郵便局の学資保険がこども保険(学資保険)の中ではもっとも有名だと思います。若い両親よりも年配の祖父母からの勧めもあり、郵便局の学資保険を子供が小さい頃から検討されるご夫婦も多いでしょう。
郵便局の学資保険は有名ですが、郵便局以外の保険会社もその対抗策として様々なこども向け保険を販売しています。ソニー生命、アフラックなどの最近のメジャーどころも、それ以外の老舗もそれぞれの個性を打ち出しています。
郵便局の学資保険がなんのかんの言いながら有名なだけにいいのか、それともそれに対抗してがんばっているソニー生命のこども保険がいいのか、悩みますよね。逆に質問しますけど、そもそもあなたは何のために学資保険に入るのですか?学資保険にはみんなが入っているらしいからなんとなく、ではどれがいいのか決められないです。
郵便局のこども貯金のイメージで、将来の学資の分を小さい頃からコツコツ溜めて満期になればそれ以上の額に利子が付いて戻ってくるという幻想を抱いていらっしゃる方、目を覚ましてください(笑)。郵便局の学資保険の場合は利率が低い方で、満期で戻るお金は元金割れします。民間はほとんどが元金より多く帰ってきます。
こども保険が定期預金や積立預金より優れているのはもしものときの対応ですよね、保険ですから。郵便局の学資保険もお子さんの怪我や病気、内容により額は異なりますが支払われます。
学資保険というだけあって、高校進学や大学進学のお金のかかる時期にあわせて、郵便局の学資保険などの一部のこども保険では高校入学時や大学入学手当て一時金として積み立て額の一部が支払われたりします。
郵便局の学資保険にしろこども保険にしろ、これは保険なのですから、国債やファンドなどの高利回り商品と比較するという考えは捨てたほうがいいと思います。それよりもこども保険に何を求めるかの選択が必要です。
こども保険に本来の保険としての役割を期待するのか、それとも満期での支払いの貯蓄性を優先するのか、それとも進学時の学費支給を期待するのかで選ぶものが異なります。
学資保険や子供保険が満期で返ってくるお金と、進学時に返ってくる一時的なお金の合計と、20年ほどかけて自分が支払ったお金、どう払えばいくらになるのか、ホームページなどで問い合わせやシミュレーションはめんどくさがらずに行いましょう。
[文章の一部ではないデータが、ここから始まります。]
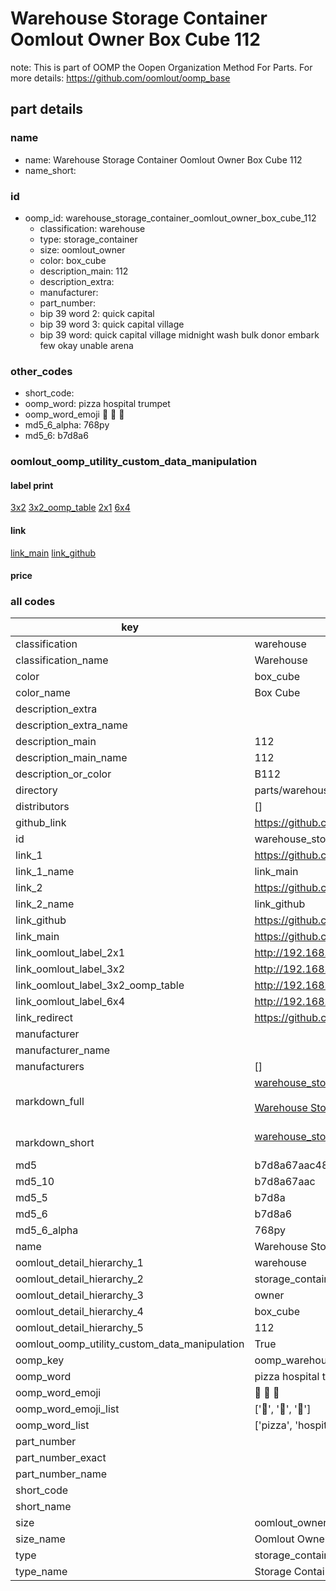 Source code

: # Warehouse Storage Container Oomlout Owner Box Cube 112  

note: This is part of OOMP the Oopen Organization Method For Parts. For more details: https://github.com/oomlout/oomp_base

##  part details
  







### name
* name: Warehouse Storage Container Oomlout Owner Box Cube 112
* name_short: 
### id
* oomp_id: warehouse_storage_container_oomlout_owner_box_cube_112
  * classification: warehouse
  * type: storage_container
  * size: oomlout_owner
  * color: box_cube
  * description_main: 112
  * description_extra: 
  * manufacturer: 
  * part_number: 
  * bip 39 word 2: quick capital
  * bip 39 word 3: quick capital village
  * bip 39 word: quick capital village midnight wash bulk donor embark few okay unable arena

### other_codes
* short_code: 
* oomp_word: pizza hospital trumpet
* oomp_word_emoji :pizza: :hospital: :trumpet:
* md5_6_alpha: 768py
* md5_6: b7d8a6






### oomlout_oomp_utility_custom_data_manipulation
#### label print
[3x2](http://192.168.1.245:1112/?label=oomp%20768py)
[3x2_oomp_table](http://192.168.1.108:1112/?label=oomp%20768py)
[2x1](http://192.168.1.242:1112/?label=oomp%20768py)
[6x4](http://192.168.1.55:1112/?label=oomp%20768py)    

#### link

[link_main](https://github.com/oomlout/oomlout_oomp_version_1_messy/tree/main/parts/warehouse_storage_container_oomlout_owner_box_cube_112) [link_github](https://github.com/oomlout/oomlout_oomp_version_1_messy/tree/main/parts/warehouse_storage_container_oomlout_owner_box_cube_112)                             

#### price







### all codes 
| key | value |  
| --- | --- |  
| classification | warehouse |  
| classification_name | Warehouse |  
| color | box_cube |  
| color_name | Box Cube |  
| description_extra |  |  
| description_extra_name |  |  
| description_main | 112 |  
| description_main_name | 112 |  
| description_or_color | B112 |  
| directory | parts/warehouse_storage_container_oomlout_owner_box_cube_112 |  
| distributors | [] |  
| github_link | https://github.com/oomlout/oomlout_oomp_part_src/tree/main/parts/warehouse_storage_container_oomlout_owner_box_cube_112 |  
| id | warehouse_storage_container_oomlout_owner_box_cube_112 |  
| link_1 | https://github.com/oomlout/oomlout_oomp_version_1_messy/tree/main/parts/warehouse_storage_container_oomlout_owner_box_cube_112 |  
| link_1_name | link_main |  
| link_2 | https://github.com/oomlout/oomlout_oomp_version_1_messy/tree/main/parts/warehouse_storage_container_oomlout_owner_box_cube_112 |  
| link_2_name | link_github |  
| link_github | https://github.com/oomlout/oomlout_oomp_version_1_messy/tree/main/parts/warehouse_storage_container_oomlout_owner_box_cube_112 |  
| link_main | https://github.com/oomlout/oomlout_oomp_version_1_messy/tree/main/parts/warehouse_storage_container_oomlout_owner_box_cube_112 |  
| link_oomlout_label_2x1 | http://192.168.1.242:1112/?label=oomp%20768py |  
| link_oomlout_label_3x2 | http://192.168.1.245:1112/?label=oomp%20768py |  
| link_oomlout_label_3x2_oomp_table | http://192.168.1.108:1112/?label=oomp%20768py |  
| link_oomlout_label_6x4 | http://192.168.1.55:1112/?label=oomp%20768py |  
| link_redirect | https://github.com/oomlout/oomlout_oomp_version_1_messy/tree/main/parts/warehouse_storage_container_oomlout_owner_box_cube_112 |  
| manufacturer |  |  
| manufacturer_name |  |  
| manufacturers | [] |  
| markdown_full | [warehouse_storage_container_oomlout_owner_box_cube_112](none)<br>[](none)<br>[Warehouse Storage Container Oomlout Owner Box Cube 112](none)<br><br> |  
| markdown_short | [warehouse_storage_container_oomlout_owner_box_cube_112](none)<br><br> |  
| md5 | b7d8a67aac484828787bb8c7e808857d |  
| md5_10 | b7d8a67aac |  
| md5_5 | b7d8a |  
| md5_6 | b7d8a6 |  
| md5_6_alpha | 768py |  
| name | Warehouse Storage Container Oomlout Owner Box Cube 112 |  
| oomlout_detail_hierarchy_1 | warehouse |  
| oomlout_detail_hierarchy_2 | storage_container |  
| oomlout_detail_hierarchy_3 | owner |  
| oomlout_detail_hierarchy_4 | box_cube |  
| oomlout_detail_hierarchy_5 | 112 |  
| oomlout_oomp_utility_custom_data_manipulation | True |  
| oomp_key | oomp_warehouse_storage_container_oomlout_owner_box_cube_112 |  
| oomp_word | pizza hospital trumpet |  
| oomp_word_emoji | :pizza: :hospital: :trumpet: |  
| oomp_word_emoji_list | [':pizza:', ':hospital:', ':trumpet:'] |  
| oomp_word_list | ['pizza', 'hospital', 'trumpet'] |  
| part_number |  |  
| part_number_exact |  |  
| part_number_name |  |  
| short_code |  |  
| short_name |  |  
| size | oomlout_owner |  
| size_name | Oomlout Owner |  
| type | storage_container |  
| type_name | Storage Container |  
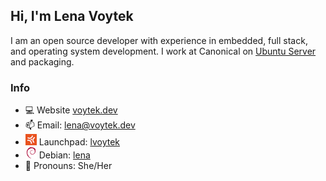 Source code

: ## Hi, I'm Lena Voytek
I am an open source developer with experience in embedded, full stack, and operating system development. I work at Canonical on [Ubuntu Server](https://ubuntu.com/download/server) and packaging.
### Info
- 💻 Website [voytek.dev](https://voytek.dev)
- 📫 Email: [lena@voytek.dev](mailto://lena@voytek.dev)
- ![Launchpad](img/launchpad.png) Launchpad: [lvoytek](https://launchpad.net/~lvoytek)
- ![Debian](img/debian.png) Debian: [lena](https://qa.debian.org/developer.php?login=Lena+Voytek)
- 💬 Pronouns: She/Her
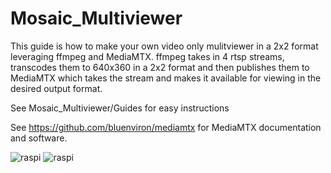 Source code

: # Mosaic_Multiviewer
This guide is how to make your own video only mulitviewer in a 2x2 format leveraging ffmpeg and MediaMTX. ffmpeg takes in 4 rtsp streams, transcodes them to 640x360 in a 2x2 format and then publishes them to MediaMTX which takes the stream and makes it available for viewing in the desired output format. 


See Mosaic_Multiviewer/Guides for easy instructions

See https://github.com/bluenviron/mediamtx for MediaMTX documentation and software. 


![raspi](https://github.com/user-attachments/assets/5eb92959-0106-45c1-956f-ad4c1b43b0b2)
![raspi](https://github.com/user-attachments/assets/5eb92959-0106-45c1-956f-ad4c1b43b0b2)
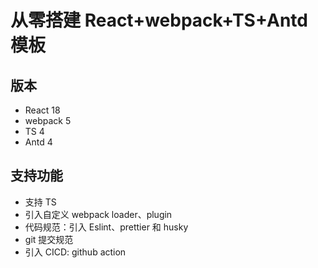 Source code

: # 从零搭建 React+webpack+TS+Antd 模板

## 版本

- React 18
- webpack 5
- TS 4
- Antd 4

## 支持功能

- 支持 TS
- 引入自定义 webpack loader、plugin
- 代码规范：引入 Eslint、prettier 和 husky
- git 提交规范
- 引入 CICD: github action
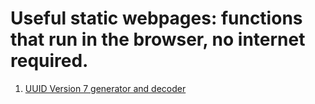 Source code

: # Useful static webpages: functions that run in the browser, no internet required.

1. [UUID Version 7 generator and decoder](uuid-v7.html) 
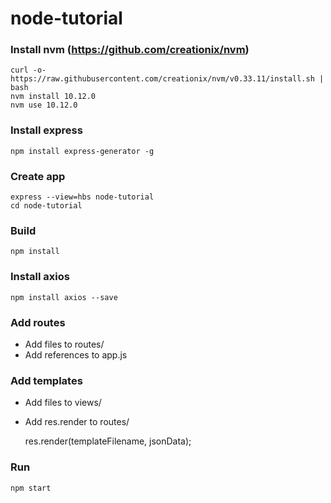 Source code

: # node-tutorial

### Install nvm (https://github.com/creationix/nvm)

    curl -o- https://raw.githubusercontent.com/creationix/nvm/v0.33.11/install.sh | bash
    nvm install 10.12.0
    nvm use 10.12.0

### Install express

    npm install express-generator -g

### Create app

    express --view=hbs node-tutorial
    cd node-tutorial

### Build

    npm install

### Install axios

    npm install axios --save

### Add routes

* Add files to routes/
* Add references to app.js

### Add templates

* Add files to views/
* Add res.render to routes/

    res.render(templateFilename, jsonData);

### Run

    npm start

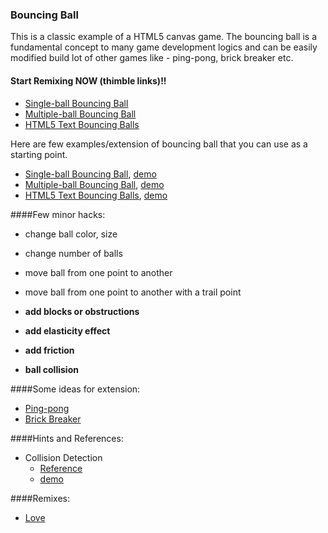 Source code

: ### Bouncing Ball

This is a classic example of a HTML5 canvas game. The bouncing ball is a fundamental concept to many game development logics and can be easily modified build lot of other games like - ping-pong, brick breaker etc.

#### Start Remixing NOW (thimble links)!!
- [Single-ball Bouncing Ball][remixlink1]
- [Multiple-ball Bouncing Ball][remixlink2]
- [HTML5 Text Bouncing Balls][remixlink3]

Here are few examples/extension of bouncing ball that you can use as a starting point.

- [Single-ball Bouncing Ball][single], [demo][demo1]
- [Multiple-ball Bouncing Ball][multiple], [demo][demo2]
- [HTML5 Text Bouncing Balls][text], [demo][demo3]

####Few minor hacks:

- change ball color, size
- change number of balls
- move ball from one point to another
- move ball from one point to another with a trail point


- __add blocks or obstructions__
- __add elasticity effect__
- __add friction__
- __ball collision__ 

####Some ideas for extension:

- [Ping-pong][pong]
- [Brick Breaker][brick-breaker]

####Hints and References:

- Collision Detection
	- [Reference][col_ref1] 
    - [demo][collision]

####Remixes:
- [Love][remix1] 

[single]: https://github.com/prashishh/bouncing-ball-html5/tree/master/Bouncing%20Ball/single-ball
[multiple]: https://github.com/prashishh/bouncing-ball-html5/tree/master/Bouncing%20Ball/multiple-balls
[text]: https://github.com/prashishh/bouncing-ball-html5/tree/master/Bouncing%20Ball/text-bouncing-balls
[pong]: http://en.wikipedia.org/wiki/Pong#Gameplay
[brick-breaker]: http://taptitude.wikia.com/wiki/Brick_Breaker
[collision]: https://developer.mozilla.org/ru/demos/detail/modeling-elastic-collisions-w-html5-and-javascript
[col_ref1]: http://blog.shameerc.com/2011/10/simple-html5-canvas-game.html
[demo1]: http://prashishh.github.io/bouncing-ball-html5/Bouncing%20Ball/single-ball/index.html
[demo2]: http://prashishh.github.io/bouncing-ball-html5/Bouncing%20Ball/multiple-balls/index.html
[demo3]: http://prashishh.github.io/bouncing-ball-html5/Bouncing%20Ball/text-bouncing-balls/index.html
[remix1]: http://prashishh.github.io/bouncing-ball-html5/Bouncing%20Ball/text-bouncing-balls/Remixes/love/index.html
[remixlink1]: https://avk.makes.org/thimble/bouncy-ball-single-ball
[remixlink2]: https://prashishh.makes.org/thimble/bouncy-ball-multiple-ball
[remixlink3]: https://prashishh.makes.org/thimble/mozilla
金融商品としての側面を子供保険は多少は持っています。ですが、こども保険商品の金利は基本的に固定金利です。生保会社の資料を請求して比較すればわかりますが、最初の計算のときにいついくらもらえるかすべて計算できます。物価や日銀公定歩合の変動に関係しません。
生命保険としての扱いを最優先したとしましょう。郵便局の学資保険や生命保険会社のこども保険のどちらにおいても、もしものときの入院保障や死亡見舞金はできるだけ多い方がいいと考えてしまいます。それは正解なのですが、お父さんの生命保険で支払われる家族の病気や事故に対する保険金の確認もしておいてください。そちらで十分カバーできる内容に子供保険でさらに特約で支払うのは馬鹿げています。
郵便局の学資保険や同様のこども保険はあくまでもこどものための生命保険であることを忘れないでください。保険会社側が黒字であるためには、貯蓄性は多少犠牲になります。